As far as the Ardbeg special releases go, this impossible-to-pronounce beauty (sometimes referred to as ‘The Beast’) is pretty much gone. There may be a few dusty bottles left on shelves, but as the world has moved on to whirlpools and alligators, this post betrays that I am once again late to the party. I found this one on offer at a bar outside of Boston, MA for some exorbitant price. Knowing that it’s soon to be a relic, I sprung for a glass.
One thing I love about Ardbeg – although peatier than a mouthful of Scottish fen, the special releases often show a dizzying range of eccentric flavors. While I’m not a huge fan of the standard 10 year (I think it’s overpriced and not as good as Lagavulin 16 or Laphroaig QC), the special releases almost always blow me away and The Beast is no exception. It’s around 16 years of age, and named for one of the lochs above the distillery and means ‘Valley of the Beast’ in Gaelic.

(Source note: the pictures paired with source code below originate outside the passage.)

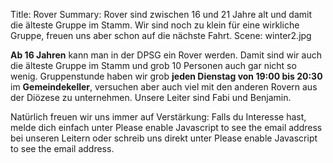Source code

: Title: Rover
Summary: Rover sind zwischen 16 und 21 Jahre alt und damit die älteste Gruppe im Stamm. Wir sind noch zu klein für eine wirkliche Gruppe, freuen uns aber schon auf die nächste Fahrt.
Scene: winter2.jpg

**Ab 16 Jahren** kann man in der DPSG ein Rover werden. Damit sind wir auch die älteste Gruppe im Stamm und grob 10 Personen auch gar nicht so wenig. Gruppenstunde haben wir grob **jeden Dienstag von 19:00 bis 20:30** im **Gemeindekeller**, versuchen aber auch viel mit den anderen Rovern aus der Diözese zu unternehmen. Unsere Leiter sind Fabi und Benjamin.

Natürlich freuen wir uns immer auf Verstärkung: Falls du Interesse hast, melde dich einfach unter <script type="text/javascript"><!--
var ypsyjzz = ['/','i','d','p','a','l','o','>','l','.','e','-','e','s','p','s','"','m','e','d','-','"','r','s','@','a',':','e','a','h','i','@','d','t','r','l','=','f','e','r','m','o','s','d','m','-','t','r','<','e','l','f','t','<','o','a','a','p','v','a','o','m','d','i',' ','.','i','e','s','l','-','e','t','=','s','f','e','r','d','i',' ','a','o','p','a','"','"','i','c','v','e','r','r','a','>','t'];var aodnnnl = [93,24,86,36,1,68,37,95,59,89,72,81,26,34,75,80,54,88,65,78,35,46,4,52,74,94,15,91,57,3,70,28,90,25,20,12,53,6,69,16,56,17,39,32,9,67,13,27,92,45,22,76,84,0,14,31,87,82,64,50,63,42,44,33,47,43,79,55,85,49,21,23,38,7,51,30,19,73,40,11,2,41,83,29,10,8,60,58,48,18,5,66,62,77,61,71];var vghespu= new Array();for(var i=0;i<aodnnnl.length;i++){vghespu[aodnnnl[i]] = ypsyjzz[i]; }for(var i=0;i<vghespu.length;i++){document.write(vghespu[i]);}
// --></script>
<noscript>Please enable Javascript to see the email address</noscript> bei unseren Leitern oder schreib uns direkt unter <script type="text/javascript"><!--
var tosxxrg = ['s','h','p','e','r','=','-','"','a','@','c','i','o','d','-','s','d','t','d','l','l','d','"','/','t','t','=','i','v','s','r','<','s','a','p','a','s','s','l','d','.','e','s','v','p','.','r','s','f','a','f','r',' ','s','@','m','m','e','i','"','>','o','d',':','e','>','i','m','a','t','r','p','i','e','o','<','o',' ','"','f','.','m','t','l','e','a','a','s','i','.','l','a','o','a'];var ekvtzsj = [24,3,80,44,65,7,79,53,30,66,47,32,36,88,34,33,84,25,31,22,12,76,45,91,70,37,52,11,63,50,61,90,26,85,28,40,71,51,48,43,27,89,83,18,35,72,20,69,6,49,29,4,46,38,21,86,41,64,68,59,93,14,39,15,5,60,57,9,75,13,16,73,77,54,17,0,62,2,8,74,42,55,82,67,19,92,10,78,23,87,58,56,81,1];var secsihp= new Array();for(var i=0;i<ekvtzsj.length;i++){secsihp[ekvtzsj[i]] = tosxxrg[i]; }for(var i=0;i<secsihp.length;i++){document.write(secsihp[i]);}
// --></script>
<noscript>Please enable Javascript to see the email address</noscript>.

Nose: Starts with a typical peated nose. This evolves quickly into nuanced citrus and spice notes: laden with blood orange peel, coriander, salty morels in a wine reduction, and delicate oak. Water sweetens but very much dulls the nose, while coaxing out a little caramel with smoked salt.
Palate: A torrent of smoke and peat. Meaty and salty. Charred pork on the barbecue. Smouldering wood chips. The char grows in the mouth, turning from charcoal and tar to muddy moss and burning underbrush, and finally to sweet roasted peaches and toasted pine nuts. A few drops of water brings out a fudgy brownie note, at the expense of some of the intensity of that peat blast.
Finish: Predictably long (you’ll be scrubbing it out of your teeth in the morning), with some surprising dark chocolate nibs, freshly roasted coffee beans, and a fading marshmellowy malted milk, which coats the walls of the mouth. The finish is totally foreign to the palate notes, and is the best part. As the last notes fade, there is a little wintergreen and, of all things, sour apple.
Overall: Like Willy Wonka’s Three-Course-Dinner Gum you get a salty, nutty appetizer, a main course of roasted barbecue pork, a dessert of roasted peaches, a cup of chocolatey coffee and an after-dinner mint! Amazing. As you’re unlikely to find a bottle outside of auctions, I suggest keeping an eye out for a lonely bottle at a bar or a sample to bum off a friend. It’s an experience.
Don’t bother with the drops of water: tackle this one in its full, undiluted glory first.